ASSIGNED TASK. Look through the data below for the string "will", and copy every line where it turns up.

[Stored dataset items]
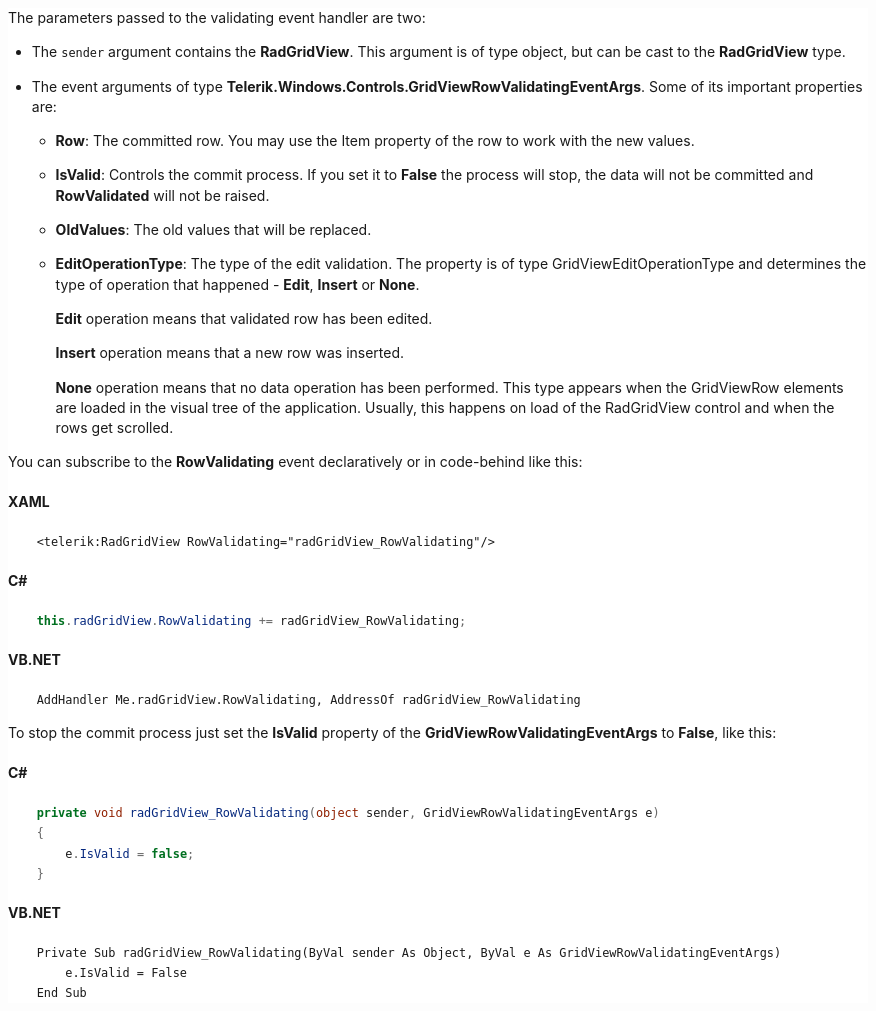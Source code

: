 The parameters passed to the validating event handler are two:

* The `sender` argument contains the __RadGridView__. This argument is of type object, but can be cast to the __RadGridView__ type.
            

* The event arguments of type __Telerik.Windows.Controls.GridViewRowValidatingEventArgs__. Some of its important properties are:            

	* __Row__: The committed row. You may use the Item property of the row to work with the new values.                

	* __IsValid__: Controls the commit process. If you set it to __False__ the process will stop, the data will not be committed and __RowValidated__ will not be raised.                

	* __OldValues__: The old values that will be replaced.                
				
	* __EditOperationType__: The type of the edit validation. The property is of type GridViewEditOperationType and determines the type of operation that happened - __Edit__, __Insert__ or __None__.

		__Edit__ operation means that validated row has been edited.

		__Insert__ operation means that a new row was inserted.

		__None__ operation means that no data operation has been performed. This type appears when the GridViewRow elements are loaded in the visual tree of the application. Usually, this happens on load of the RadGridView control and when the rows get scrolled.  

You can subscribe to the __RowValidating__ event declaratively or in code-behind like this:        

#### __XAML__  
```XAML
	<telerik:RadGridView RowValidating="radGridView_RowValidating"/>
```

#### __C#__  
```C#
	this.radGridView.RowValidating += radGridView_RowValidating;
```

#### __VB.NET__  
```VB.NET
	AddHandler Me.radGridView.RowValidating, AddressOf radGridView_RowValidating
```

To stop the commit process just set the __IsValid__ property of the __GridViewRowValidatingEventArgs__ to __False__, like this:
        
#### __C#__ 
```C#
	private void radGridView_RowValidating(object sender, GridViewRowValidatingEventArgs e)
	{
	    e.IsValid = false;
	}
```

#### __VB.NET__ 
```VB.NET
	Private Sub radGridView_RowValidating(ByVal sender As Object, ByVal e As GridViewRowValidatingEventArgs)
	    e.IsValid = False
	End Sub
```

ANSWER TO THE PROBLEM.
	* __IsValid__: Controls the commit process. If you set it to __False__ the process will stop, the data will not be committed and __RowValidated__ will not be raised.                
	* __OldValues__: The old values that will be replaced.                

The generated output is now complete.